Overall rating: 4 4 4 4 4

Good points: appealing looks, improved interior, range, strong dynamics.
Not so good: secondary ride occasionally unsettled, engine a little bit dated in diesel terms.

Key Facts

Model tested: Vauxhall Insignia 2.0 CDTi SRi 140 Nav EcoFlex
Pricing: £21,649 standard, £22,674 as tested; Insignia range starts from £16,479
Engine: 2.0-litre turbocharged four-cylinder diesel
Transmission: six-speed manual, front-wheel drive
Body style: five-door hatchback
Rivals: Ford Mondeo, Skoda Superb, Volkswagen Passat
CO2 emissions: 99g/km
Combined economy: 76.3mpg
Top speed: 127mph
0-62mph: 10.5 seconds
Power: 140hp at 4,000rpm
Torque: 350Nm at 1,750rpm

Our view:

Before you dismiss a grey Vauxhall diesel as 15-foot of metallic anonymity, we think the Insignia has always been a handsome hatch and the recent facelift has improved the design. Although we'd suggest that in a quick 'old versus new' spot test on the GM executive responsible for D-segment cars, identifying the upgraded front end would represent a serious challenge. It's a series of minor revisions that don't jump out, such as a wider, repositioned grille, revised chrome bar and lower chrome inserts. However, the back is easier to register, with its elegant wide light clusters and revised boot-lip spoiler.

The interior is vastly improved and this SRi Nav model was fitted with the Intellilink navigation system (the clue is in the badging) and touchscreen, which is easy to use. A slightly odd thing - the navigation uses a tiny rendering of an Insignia to show your position, but it looks like a pre-facelift 'small rear lights' model; come on, Vauxhall, keep up. However, the rest of the cabin is fine, if not hugely inspiring, though the optional TFT display in the main instrument cluster is excellent. What a shame, then, that Vauxhall chose to persist with the starkly revealing juxtaposition of old-school analogue gauges, which look like they're out of a Carlton CDX, alongside it. If we may paraphrase, go all TFT or go home. Oh, and the small touchpad controller that you can 'write' on behind the gear lever - don't bother, it's too fiddly.

To people of a certain age, SRi used to mean a warm performance model in the pre-VXR days. Now, it's next-to-entry-level and you need to step up to VX-Line (around £2,000 more) to get a body kit that'll beef up the Insignia. However, the SRi does get revised suspension and the chassis upgrades make for a surprisingly capable handler that sits somewhat at odds with its plain-Jane exterior.

It has steering that is more communicative than set-ups in cars supposedly far more focused on driving enjoyment than this is, with lovely weight to it.
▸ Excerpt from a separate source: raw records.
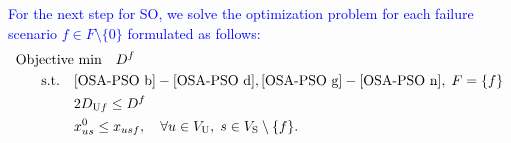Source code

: \documentclass[10pt, letterpaper]{IEEEtran}
\newcommand\blue[1]{\textcolor{blue}{#1}}
\newcommand\red[1]{\textcolor{red}{#1}}
\begin{document}
\begin{CJK}{UTF8}{ipxm}
\blue{
For the next step for SO, we solve the optimization problem for each failure scenario $f \in F \setminus \{0\}$ formulated as follows:
\begin{subequations} \label{OSA-SO}
  \begin{align}
  \text{Objective}&\text{ min}\quad D^f \label{OSA-SO a} \\
  \rm{s.t.} \quad
  & \eqref{OSA-PSO b}-\eqref{OSA-PSO d}, \eqref{OSA-PSO g}-\eqref{OSA-PSO n}, \; F = \{f\} \label{OSA-SO b-d,g-n} \\
  &2D_{\mathrm{U}f} \le D^f \label{OSA-SO h} \\
  &x^0_{us} \le x_{usf}, \quad \forall u \in V_{\rm{U}}, \; s \in V_{\rm{S}} \setminus \{f\}. \label{OSA-SO i}
  \end{align}
\end{subequations}
}
\end{CJK}
\end{document}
It also doesn't roll or present the feeling of movement from its relatively high-sidewall tyres, on the standard 17-inch rims, which means placing it accurately on any given road is a cinch. It is a very well-sorted motor.

Some examples: on the tight, sweeping right-hander that leads off the M1 southbound onto the M25 anti-clockwise, it held a nerveless 70mph and didn't feel like it wanted to understeer off into central Watford. All right, so motorway slip-roads aren't the most testing arena. But bouncy country lanes are, and the Insignia swallowed one particularly feisty stretch with ease, remaining planted at all times. The gear lever is tactile and controls a sweet change action, while the brakes are solid; it's all very accomplished.
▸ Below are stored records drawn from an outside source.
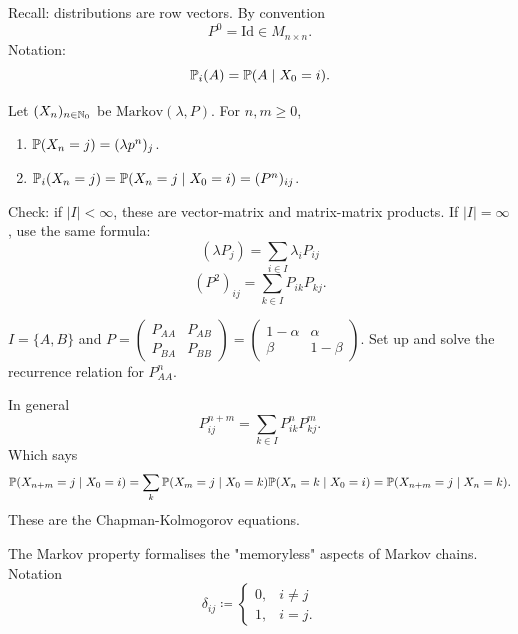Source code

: \documentclass[10pt, a4paper]{article}
\begin{document}
Recall:
distributions are row vectors.
By convention
\[
P ^ 0 = \mathrm{Id} \in M_{n \times n}.
\]
Notation:
\[
\P_i(A) = \P(A \mid X_0 = i).
\]

\begin{theorem}
    Let $(X_n)_{n \in \N_0}$ be $\mathrm{Markov}(\lambda, P)$.
    For $n, m \geq 0$,
    \begin{enumerate}[label = (\roman*)]
        \item $\P(X_n = j) = (\lambda p ^ n)_j$.

        \item $\P_i(X_n = j) = \P(X_n = j \mid X_0 = i) = (P ^ n)_{ij}$.
    \end{enumerate}
\end{theorem}

Check:
if $|I| < \infty$,
these are vector-matrix and matrix-matrix products.
If $|I| = \infty$,
use the same formula:
\[
(\lambda P_j) = \sum_{i \in I}\lambda_{i}P_{ij}
\]
\[
(P ^ 2)_{ij} = \sum_{k \in I}P_{ik}P_{kj}.
\]

\begin{example}
    $I = \{A, B\}$ and $P = \begin{pmatrix}
        P_{AA} & P_{AB} \\ P_{BA} & P_{BB}
    \end{pmatrix} = \begin{pmatrix}
        1 - \alpha & \alpha \\ \beta & 1 - \beta
    \end{pmatrix}$.
    Set up and solve the recurrence relation for $P_{AA} ^ n$.
\end{example}

In general
\[
P_{ij} ^ {n + m} = \sum_{k \in I}P_{ik} ^ nP_{kj} ^ m.
\]
Which says
\[
\P(X_{n + m} = j \mid X_0 = i) = \sum_{k}\P(X_m = j \mid X_0 = k)\P(X_n = k \mid X_0 = i) = \P(X_{n + m} = j \mid X_n = k).
\]
These are the Chapman-Kolmogorov equations.

The Markov property formalises the
"memoryless"
aspects of Markov chains.
Notation
\[
\delta_{ij} \coloneqq \begin{cases}
    0, & i \neq j \\
    1, & i = j.
\end{cases}
\]
\end{document}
Not so good are the engine and the secondary ride. The revised CDTi diesel engine is fine enough with loads of low-down muscle and reasonably quiet manners, but it's more obviously a diesel than leading comparable units from other manufacturers, such as the superior Volkswagen Group lump. And the gear ratios are longer than ideal, which means that, in the endless 50mph zones that blight modern motorways, you can be shuffling between fifth and sixth as the engine labours in the latter if you drop below 50mph. The ride is generally placid but occasionally, at speed, it can get restive over corrugated surfaces; the '1940s airstrip' section of the A46 just north of Leicester upset it more than strictly necessary for instance. For all its shocking mundaneness, the Mk1 Vectra soaked up minor imperfections better.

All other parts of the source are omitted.